_DIRECTIONS FOR THIS TASK_
Start at the first line of the material below and retype each line through the one containing "<p>My name is", exactly.

_SUPPLIED RECORDS_
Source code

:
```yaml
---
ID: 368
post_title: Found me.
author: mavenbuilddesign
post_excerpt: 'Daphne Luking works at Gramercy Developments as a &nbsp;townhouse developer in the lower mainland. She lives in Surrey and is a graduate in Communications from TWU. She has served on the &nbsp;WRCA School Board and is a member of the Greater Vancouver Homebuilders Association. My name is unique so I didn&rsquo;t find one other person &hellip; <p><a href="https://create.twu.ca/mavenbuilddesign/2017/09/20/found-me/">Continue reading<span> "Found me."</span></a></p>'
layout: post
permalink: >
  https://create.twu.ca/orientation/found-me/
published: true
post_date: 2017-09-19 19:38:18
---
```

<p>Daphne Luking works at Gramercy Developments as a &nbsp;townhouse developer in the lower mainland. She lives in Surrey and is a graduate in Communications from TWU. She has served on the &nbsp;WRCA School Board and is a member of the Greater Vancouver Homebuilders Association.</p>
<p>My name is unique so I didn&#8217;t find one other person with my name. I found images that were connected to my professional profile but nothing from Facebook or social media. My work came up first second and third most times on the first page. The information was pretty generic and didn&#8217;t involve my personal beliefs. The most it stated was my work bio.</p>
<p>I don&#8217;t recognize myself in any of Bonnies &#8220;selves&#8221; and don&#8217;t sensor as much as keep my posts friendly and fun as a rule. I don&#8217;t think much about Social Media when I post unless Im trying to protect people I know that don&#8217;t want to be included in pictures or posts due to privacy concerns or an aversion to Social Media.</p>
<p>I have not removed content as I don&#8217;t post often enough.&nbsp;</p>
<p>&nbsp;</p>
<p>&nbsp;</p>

_TASK RESULT_
Source code

:
```yaml
---
ID: 368
post_title: Found me.
author: mavenbuilddesign
post_excerpt: 'Daphne Luking works at Gramercy Developments as a &nbsp;townhouse developer in the lower mainland. She lives in Surrey and is a graduate in Communications from TWU. She has served on the &nbsp;WRCA School Board and is a member of the Greater Vancouver Homebuilders Association. My name is unique so I didn&rsquo;t find one other person &hellip; <p><a href="https://create.twu.ca/mavenbuilddesign/2017/09/20/found-me/">Continue reading<span> "Found me."</span></a></p>'
layout: post
permalink: >
  https://create.twu.ca/orientation/found-me/
published: true
post_date: 2017-09-19 19:38:18
---
```

<p>Daphne Luking works at Gramercy Developments as a &nbsp;townhouse developer in the lower mainland. She lives in Surrey and is a graduate in Communications from TWU. She has served on the &nbsp;WRCA School Board and is a member of the Greater Vancouver Homebuilders Association.</p>
<p>My name is unique so I didn&#8217;t find one other person with my name. I found images that were connected to my professional profile but nothing from Facebook or social media. My work came up first second and third most times on the first page. The information was pretty generic and didn&#8217;t involve my personal beliefs. The most it stated was my work bio.</p>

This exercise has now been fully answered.